- Input material
-*-*-
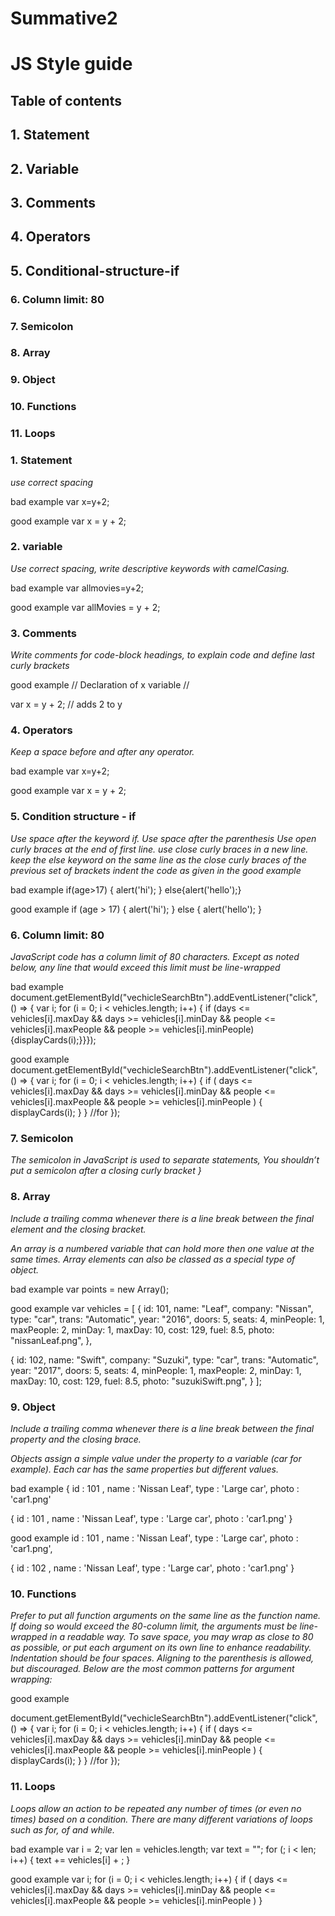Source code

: # Summative2
# JS Style guide
## Table of contents
## 1. Statement
## 2. Variable
## 3. Comments
## 4. Operators
## 5. Conditional-structure-if
### 6. Column limit: 80
### 7. Semicolon
### 8. Array
### 9. Object
### 10. Functions
### 11. Loops


### 1. Statement

*use correct spacing*

bad example
var x=y+2;

good example
var x = y + 2;

### 2. variable

*Use correct spacing, write descriptive keywords with camelCasing.*

bad example
var allmovies=y+2;

good example
var allMovies = y + 2;

### 3. Comments

*Write comments for code-block headings, to explain code and define last curly brackets*

good example
// Declaration of x variable //

var x = y + 2; // adds 2 to y

### 4. Operators

*Keep a space before and after any operator.*

bad example
var x=y+2;

good example
var x = y + 2;

### 5. Condition structure - if

*Use space after the keyword if. Use space after the parenthesis Use open curly braces at the end of first line. use close curly braces in a new line. keep the else keyword on the same line as the close curly braces of the previous set of brackets indent the code as given in the good example*

bad example
if(age>17) { alert('hi'); } else{alert('hello');}

good example
if (age > 17) { alert('hi'); } else { alert('hello'); }

### 6. Column limit: 80

*JavaScript code has a column limit of 80 characters. Except as noted below, any line that would exceed this limit must be line-wrapped*

bad example
document.getElementById("vechicleSearchBtn").addEventListener("click", () => { var i; for (i = 0; i < vehicles.length; i++) { if (days <= vehicles[i].maxDay && days >= vehicles[i].minDay && people <= vehicles[i].maxPeople && people >= vehicles[i].minPeople) {displayCards(i);}}});

good example
document.getElementById("vechicleSearchBtn").addEventListener("click", () => {
    var i;
    for (i = 0; i < vehicles.length; i++) {
      if (
        days <= vehicles[i].maxDay &&
        days >= vehicles[i].minDay &&
        people <= vehicles[i].maxPeople &&
        people >= vehicles[i].minPeople
      ) {
        displayCards(i);
      }
    } //for
  });

### 7. Semicolon
*The semicolon in JavaScript is used to separate statements,
You shouldn’t put a semicolon after a closing curly bracket }*

### 8. Array
*Include a trailing comma whenever there is a line break between the final element and the closing bracket.*


*An array is a numbered variable that can hold more then one value at the same times. Array elements can also be classed as a special type of object.*

bad example
var points = new Array();

good example 
var vehicles = [
  {
    id: 101,
    name: "Leaf",
    company: "Nissan",
    type: "car",
    trans: "Automatic",
    year: "2016",
    doors: 5,
    seats: 4,
    minPeople: 1,
    maxPeople: 2,
    minDay: 1,
    maxDay: 10,
    cost: 129,
    fuel: 8.5,
    photo: "nissanLeaf.png",
  },

  {
    id: 102,
    name: "Swift",
    company: "Suzuki",
    type: "car",
    trans: "Automatic",
    year: "2017",
    doors: 5,
    seats: 4,
    minPeople: 1,
    maxPeople: 2,
    minDay: 1,
    maxDay: 10,
    cost: 129,
    fuel: 8.5,
    photo: "suzukiSwift.png",
  }
  ];

### 9. Object
*Include a trailing comma whenever there is a line break between the final property and the closing brace.*

*Objects assign a simple value under the property to a variable (car for example). Each car has the same properties but different values.*

bad example
{ id : 101 , name : 'Nissan Leaf', type : 'Large car', photo : 'car1.png'

{ id : 101 , name : 'Nissan Leaf', type : 'Large car', photo : 'car1.png' }

good example
id : 101 , name : 'Nissan Leaf', type : 'Large car', photo : 'car1.png',

{ id : 102 , name : 'Nissan Leaf', type : 'Large car', photo : 'car1.png' }


### 10. Functions
*Prefer to put all function arguments on the same line as the function name. If doing so would exceed the 80-column limit, the arguments must be line-wrapped in a readable way. To save space, you may wrap as close to 80 as possible, or put each argument on its own line to enhance readability. Indentation should be four spaces. Aligning to the parenthesis is allowed, but discouraged. Below are the most common patterns for argument wrapping:*

good example 

document.getElementById("vechicleSearchBtn").addEventListener("click", () => {
    var i;
    for (i = 0; i < vehicles.length; i++) {
      if (
        days <= vehicles[i].maxDay &&
        days >= vehicles[i].minDay &&
        people <= vehicles[i].maxPeople &&
        people >= vehicles[i].minPeople
      ) {
        displayCards(i);
      }
    } //for
  });


### 11. Loops
*Loops allow an action to be repeated any number of times (or even no times) based on a condition. There are many different variations of loops such as for, of and while.*

bad example
var i = 2; var len = vehicles.length; var text = ""; for (; i < len; i++) { text += vehicles[i] + ; }

good example
    var i;
    for (i = 0; i < vehicles.length; i++) {
      if (
        days <= vehicles[i].maxDay &&
        days >= vehicles[i].minDay &&
        people <= vehicles[i].maxPeople &&
        people >= vehicles[i].minPeople
      ) 
    } 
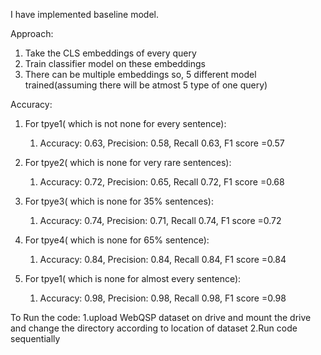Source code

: I have implemented baseline model.

Approach:
1. Take the CLS embeddings of every query
2. Train classifier model on these embeddings
3. There can be multiple embeddings so, 5 different model trained(assuming there will be atmost 5 type of one query)


Accuracy:
1. For tpye1( which is not none for every sentence):
	1) Accuracy: 0.63, Precision: 0.58, Recall 0.63, F1 score =0.57
2. For tpye2( which is  none for very rare sentences):
	1) Accuracy: 0.72, Precision: 0.65, Recall 0.72, F1 score =0.68

3. For tpye3( which is  none for 35% sentences):
	1) Accuracy: 0.74, Precision: 0.71, Recall 0.74, F1 score =0.72

4. For tpye4( which is  none for 65% sentence):
	1) Accuracy: 0.84, Precision: 0.84, Recall 0.84, F1 score =0.84

5. For tpye1( which is none for almost every sentence):
	1) Accuracy: 0.98, Precision: 0.98, Recall 0.98, F1 score =0.98



To Run the code:
1.upload 	WebQSP dataset on drive and mount the drive and change the directory according to location of dataset
2.Run code sequentially


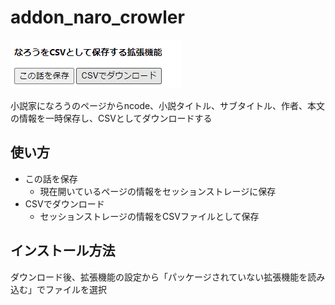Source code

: # addon_naro_crowler

![](https://github.com/ddaiki5/addon_naro_crowler/blob/images/sample.png)

小説家になろうのページからncode、小説タイトル、サブタイトル、作者、本文の情報を一時保存し、CSVとしてダウンロードする


## 使い方

- この話を保存
  - 現在開いているページの情報をセッションストレージに保存
- CSVでダウンロード
  -  セッションストレージの情報をCSVファイルとして保存

## インストール方法

ダウンロード後、拡張機能の設定から「パッケージされていない拡張機能を読み込む」でファイルを選択

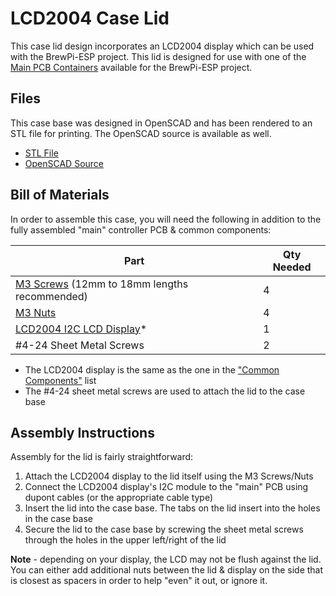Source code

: # LCD2004 Case Lid

This case lid design incorporates an LCD2004 display which can be used with the BrewPi-ESP project. This lid is designed
for use with one of the [Main PCB Containers](README.md) available for the BrewPi-ESP project.



## Files

This case base was designed in OpenSCAD and has been rendered to an STL file for printing. The OpenSCAD source is available as well.

- [STL File](LCD2004%20Case%20Lid.stl)
- [OpenSCAD Source](LCD2004%20Case%20Lid.scad)



## Bill of Materials

In order to assemble this case, you will need the following in addition to the fully assembled "main" controller PCB & common components:

| Part                                                         | Qty Needed |
| ------------------------------------------------------------ | ---------- |
| [M3 Screws](https://www.amazon.com/Machine-Finish-Phillips-M3-0-5-Threaded/dp/B00F33TR9O/ref=sr_1_1?dchild=1&keywords=m3+pan+philips+12mm&qid=1591136043&sr=8-1) (12mm to 18mm lengths recommended) | 4          |
| [M3 Nuts](https://www.amazon.com/Shapenty-100PCS-Stainless-Female-Fastener/dp/B071NLDW56/ref=sr_1_2?crid=1K1Q8HP9NJHDT&dchild=1&keywords=m3+nuts&qid=1591135900&s=hi&sprefix=m3+nuts%2Ctools%2C158&sr=1-2) | 4          |
| [LCD2004 I2C LCD Display](https://www.aliexpress.com/item/32831845529.html)* | 1          |
| #4-24 Sheet Metal Screws                                     | 2          |

- The LCD2004 display is the same as the one in the ["Common Components"](../../ESP8266%20BrewPi%20Boards/Common%20Components.md) list
- The #4-24 sheet metal screws are used to attach the lid to the case base



## Assembly Instructions

Assembly for the lid is fairly straightforward:

1. Attach the LCD2004 display to the lid itself using the M3 Screws/Nuts
2. Connect the LCD2004 display's I2C module to the "main" PCB using dupont cables (or the appropriate cable type)
3. Insert the lid into the case base. The tabs on the lid insert into the holes in the case base
4. Secure the lid to the case base by screwing the sheet metal screws through the holes in the upper left/right of the lid

**Note** - depending on your display, the LCD may not be flush against the lid. You can either add additional nuts between the lid & display on the side that is closest as spacers in order to help "even" it out, or ignore it. 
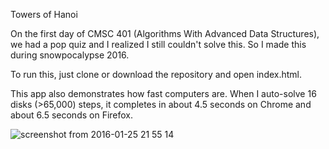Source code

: Towers of Hanoi

On the first day of CMSC 401 (Algorithms With Advanced Data Structures), we had a pop quiz and I realized I still couldn't solve this. So I made this during snowpocalypse 2016.

To run this, just clone or download the repository and open index.html.

This app also demonstrates how fast computers are. When I auto-solve 16 disks (>65,000) steps, it completes in about 4.5 seconds on Chrome and about 6.5 seconds on Firefox.

![screenshot from 2016-01-25 21 55 14](https://cloud.githubusercontent.com/assets/11894935/12571389/a0dd358e-c3ae-11e5-831b-fdd45dc20bdc.png)
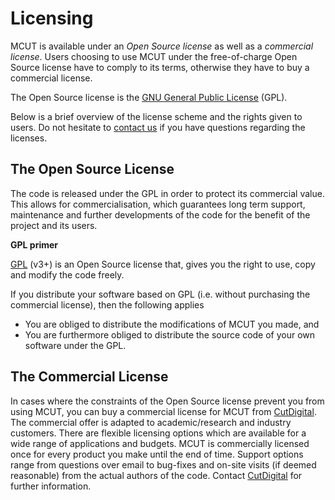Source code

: # Licensing

MCUT is available under an _Open Source license_ as well as a _commercial license_. Users choosing to use MCUT under the free-of-charge Open Source license have to comply to its terms, otherwise they have to buy a commercial license.

The Open Source license is the [GNU General Public License](https://www.gnu.org/licenses/gpl-3.0.en.html) (GPL).

Below is a brief overview of the license scheme and the rights given to users. Do not hesitate to [contact us](https://cut-digital.com/contact/) if you have questions regarding the licenses.

## The Open Source License

The code is released under the GPL in order to protect its commercial value. This allows for commercialisation, which guarantees long term support, maintenance and further developments of the code for the benefit of the project and its users.

**GPL primer**

[GPL](https://www.gnu.org/licenses/gpl-3.0.en.html) (v3+) is an Open Source license that, gives you the right to use, copy and modify the code freely. 

If you distribute your software based on GPL (i.e. without purchasing the commercial license), then the following applies

* You are obliged to distribute the modifications of MCUT you made, and 
* You are furthermore obliged to distribute the source code of your own software under the GPL.

## The Commercial License

In cases where the constraints of the Open Source license prevent you from using MCUT, you can buy a commercial license for MCUT from [CutDigital](https://cut-digital.com). The commercial offer is adapted to academic/research and industry customers. There are flexible licensing options which are available for a wide range of applications and budgets. MCUT is commercially licensed once for every product you make until the end of time. Support options range from questions over email to bug-fixes and on-site visits (if deemed reasonable) from the actual authors of the code. Contact [CutDigital](https://cut-digital.com/contact/) for further information.
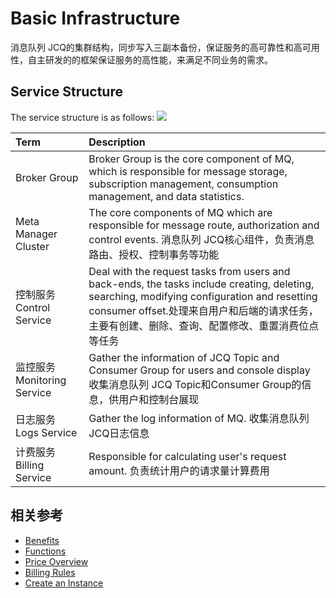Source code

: # Basic Infrastructure
消息队列 JCQ的集群结构，同步写入三副本备份，保证服务的高可靠性和高可用性，自主研发的的框架保证服务的高性能，来满足不同业务的需求。

## Service Structure
The service structure is as follows:
![](https://github.com/jdcloudcom/cn/blob/edit/image/Internet-Middleware/Message-Queue/basic-infrastructure.jpg)

| Term | Description |
| :- | :- |
| Broker Group | Broker Group is the core component of MQ, which is responsible for message storage, subscription management, consumption management, and data statistics. |	
| Meta Manager Cluster | The core components of MQ which are responsible for message route, authorization and control events. 消息队列 JCQ核心组件，负责消息路由、授权、控制事务等功能 |
| 控制服务 Control Service | Deal with the request tasks from users and back-ends, the tasks include creating, deleting, searching, modifying configuration and resetting consumer offset.处理来自用户和后端的请求任务，主要有创建、删除、查询、配置修改、重置消费位点等任务 |
| 监控服务 Monitoring Service | Gather the information of JCQ Topic and Consumer Group for users and console display 收集消息队列 JCQ Topic和Consumer Group的信息，供用户和控制台展现 |
| 日志服务 Logs Service | Gather the log information of MQ. 收集消息队列 JCQ日志信息 |
| 计费服务 Billing Service | Responsible for calculating user's request amount. 负责统计用户的请求量计算费用 |


## 相关参考

- [Benefits](../Introduction/Benefits.md)
- [Functions](../Introduction/Functions.md)
- [Price Overview](../Pricing/Price-Overview.md)
- [Billing Rules](../Pricing/Billing-Rules.md)
- [Create an Instance](../Getting-Started/Create-Instance.md)

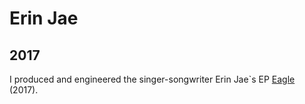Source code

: # Erin Jae
## 2017

I produced and engineered the singer-songwriter Erin Jae`s EP [Eagle](https://soundcloud.com/erin_jae/sets/eagle-ep "Eagle") (2017).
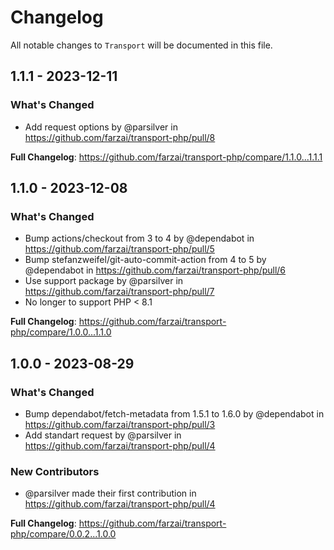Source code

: # Changelog

All notable changes to `Transport` will be documented in this file.

## 1.1.1 - 2023-12-11

### What's Changed

* Add request options by @parsilver in https://github.com/farzai/transport-php/pull/8

**Full Changelog**: https://github.com/farzai/transport-php/compare/1.1.0...1.1.1

## 1.1.0 - 2023-12-08

### What's Changed

* Bump actions/checkout from 3 to 4 by @dependabot in https://github.com/farzai/transport-php/pull/5
* Bump stefanzweifel/git-auto-commit-action from 4 to 5 by @dependabot in https://github.com/farzai/transport-php/pull/6
* Use support package by @parsilver in https://github.com/farzai/transport-php/pull/7
* No longer to support PHP < 8.1

**Full Changelog**: https://github.com/farzai/transport-php/compare/1.0.0...1.1.0

## 1.0.0 - 2023-08-29

### What's Changed

- Bump dependabot/fetch-metadata from 1.5.1 to 1.6.0 by @dependabot in https://github.com/farzai/transport-php/pull/3
- Add standart request by @parsilver in https://github.com/farzai/transport-php/pull/4

### New Contributors

- @parsilver made their first contribution in https://github.com/farzai/transport-php/pull/4

**Full Changelog**: https://github.com/farzai/transport-php/compare/0.0.2...1.0.0
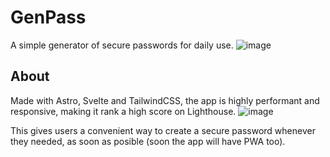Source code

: # GenPass
A simple generator of secure passwords for daily use.
![image](https://user-images.githubusercontent.com/39781228/216801727-bfcb0326-3512-46c4-9d6e-9b1d25c2d8a2.png)

## About
Made with Astro, Svelte and TailwindCSS, the app is highly performant and responsive, making it rank a high score on Lighthouse.
![image](https://user-images.githubusercontent.com/39781228/216802015-10ab7af7-ba54-4d36-9a11-722c6beb8ff9.png)

This gives users a convenient way to create a secure password whenever they needed, as soon as posible (soon the app will have PWA too).
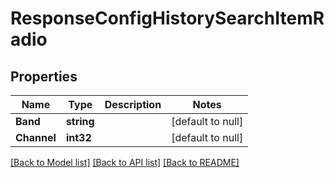 # ResponseConfigHistorySearchItemRadio

## Properties
Name | Type | Description | Notes
------------ | ------------- | ------------- | -------------
**Band** | **string** |  | [default to null]
**Channel** | **int32** |  | [default to null]

[[Back to Model list]](../README.md#documentation-for-models) [[Back to API list]](../README.md#documentation-for-api-endpoints) [[Back to README]](../README.md)

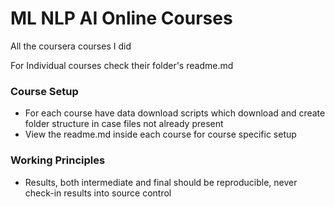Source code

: # ML NLP AI Online Courses
All the coursera courses I did

For Individual courses check their folder's readme.md

### Course Setup
- For each course have data download scripts which download and create folder structure in case files not already present
- View the readme.md inside each course for course specific setup

### Working Principles
- Results, both intermediate and final should be reproducible, never check-in results into source control


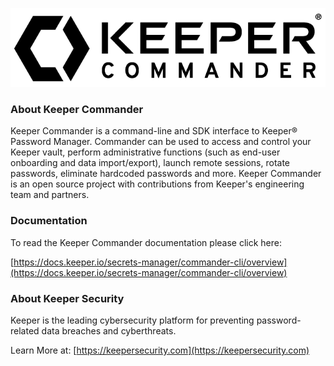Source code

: ![Keeper Commander](https://raw.githubusercontent.com/Keeper-Security/Commander/master/images/commander-black.png)

### About Keeper Commander
Keeper Commander is a command-line and SDK interface to Keeper® Password Manager. Commander can be used to access and control your Keeper vault, perform administrative functions (such as end-user onboarding and data import/export), launch remote sessions, rotate passwords, eliminate hardcoded passwords and more. Keeper Commander is an open source project with contributions from Keeper's engineering team and partners.

### Documentation 
To read the Keeper Commander documentation please click here:

[https://docs.keeper.io/secrets-manager/commander-cli/overview](https://docs.keeper.io/secrets-manager/commander-cli/overview)

### About Keeper Security
Keeper is the leading cybersecurity platform for preventing password-related data breaches and cyberthreats.

Learn More at:
[https://keepersecurity.com](https://keepersecurity.com)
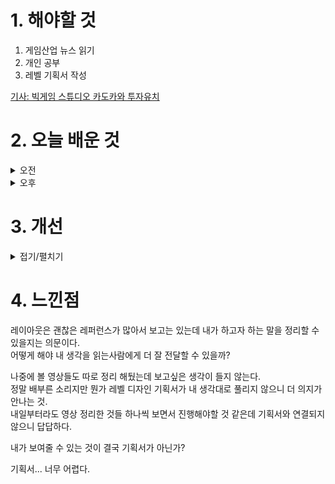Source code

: 
# 1. 해야할 것

1. 게임산업 뉴스 읽기 
2. 개인 공부  
3. 레벨 기획서 작성

[기사: 빅게임 스튜디오 카도카와 투자유치](https://www.gamemeca.com/view.php?gid=1748804)

# 2. 오늘 배운 것

<details>
<summary>오전</summary>

## 오늘의 뉴스
![image](https://github.com/JM94Ent/TIL-WIL/assets/143363550/b030f1e4-7e91-4a11-9ea6-9dd900bcb87d)

국내 게임사인 빅게임 스튜디오가 프롬소프트 모회사인 카도카와의 투자 유치에 성공했다.\
게임 잘 만들어서 퍼블리싱으로 유명한 카도카와라면 기대하는 신규 IP의 성공도 좋은 영향을 줄 것 같다.

개인적으로는 만화나 웹 기반 IP의 게임들은 너무 게임성이 부족하다고 느꼈는데 지금은 '7개의 대죄'같은 게임도 잘 나와서 이제는 IP기반 게임도 어느정도 궤도에 올라오는가? 라는 생각을 하고 있다.\
브레이커스는 신규 IP인데 아직 광고로 접하지 못한 걸 보면 출시는 멀어보이지만 투자를 받을 정도면 기본은 하지않을까 기대중이다.

</details>


<details>
<summary>오후</summary>

## 레벨 기획서 작성
![image](https://github.com/JM94Ent/TIL-WIL/assets/143363550/5d813bf8-799d-4230-8190-f596d108123b)

</details>




# 3. 개선


<details>
<summary>접기/펼치기</summary>


</details>



# 4. 느낀점
레이아웃은 괜찮은 레퍼런스가 많아서 보고는 있는데 내가 하고자 하는 말을 정리할 수 있을지는 의문이다.\
어떻게 해야 내 생각을 읽는사람에게 더 잘 전달할 수 있을까?

나중에 볼 영상들도 따로 정리 해뒀는데 보고싶은 생각이 들지 않는다.\
정말 배부른 소리지만 뭔가 레벨 디자인 기획서가 내 생각대로 풀리지 않으니 더 의지가 안나는 것.\
내일부터라도 영상 정리한 것들 하나씩 보면서 진행해야할 것 같은데 기획서와 연결되지 않으니 답답하다.

내가 보여줄 수 있는 것이 결국 기획서가 아닌가?

기획서... 너무 어렵다.

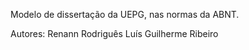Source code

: Modelo de dissertação da UEPG, nas normas da ABNT.

Autores:
Renann Rodriguês
Luís Guilherme Ribeiro
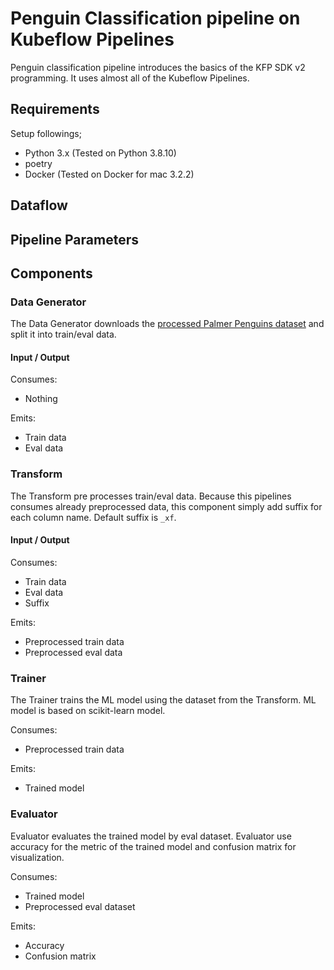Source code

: # Penguin Classification pipeline on Kubeflow Pipelines

Penguin classification pipeline introduces the basics of the KFP SDK v2 programming. It uses almost all of the Kubeflow Pipelines.

## Requirements

Setup followings;

- Python 3.x (Tested on Python 3.8.10)
- poetry
- Docker (Tested on Docker for mac 3.2.2)

## Dataflow


## Pipeline Parameters


## Components

### Data Generator

The Data Generator downloads the [processed Palmer Penguins dataset](https://storage.googleapis.com/download.tensorflow.org/data/palmer_penguins/penguins_processed.csv) and split it into train/eval data.

#### Input / Output

Consumes: 

- Nothing

Emits:

- Train data
- Eval data

### Transform

The Transform pre processes train/eval data. Because this pipelines consumes already preprocessed data, this component simply add suffix for each column name. Default suffix is  `_xf`.

#### Input / Output

Consumes:

- Train data
- Eval data
- Suffix

Emits:

- Preprocessed train data
- Preprocessed eval data

### Trainer

The Trainer trains the ML model using the dataset from the Transform. ML model is based on scikit-learn model.

Consumes:

- Preprocessed train data

Emits:

- Trained model

### Evaluator

Evaluator evaluates the trained model by eval dataset. Evaluator use accuracy for the metric of the trained model and confusion matrix for visualization.

Consumes:

- Trained model
- Preprocessed eval dataset

Emits:

- Accuracy
- Confusion matrix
-*-*-
- Task instructions
Check the records above and copy each line that has the string "closing".

- Expected output
You shouldn’t put a semicolon after a closing curly bracket }*
*Include a trailing comma whenever there is a line break between the final element and the closing bracket.*
*Include a trailing comma whenever there is a line break between the final property and the closing brace.*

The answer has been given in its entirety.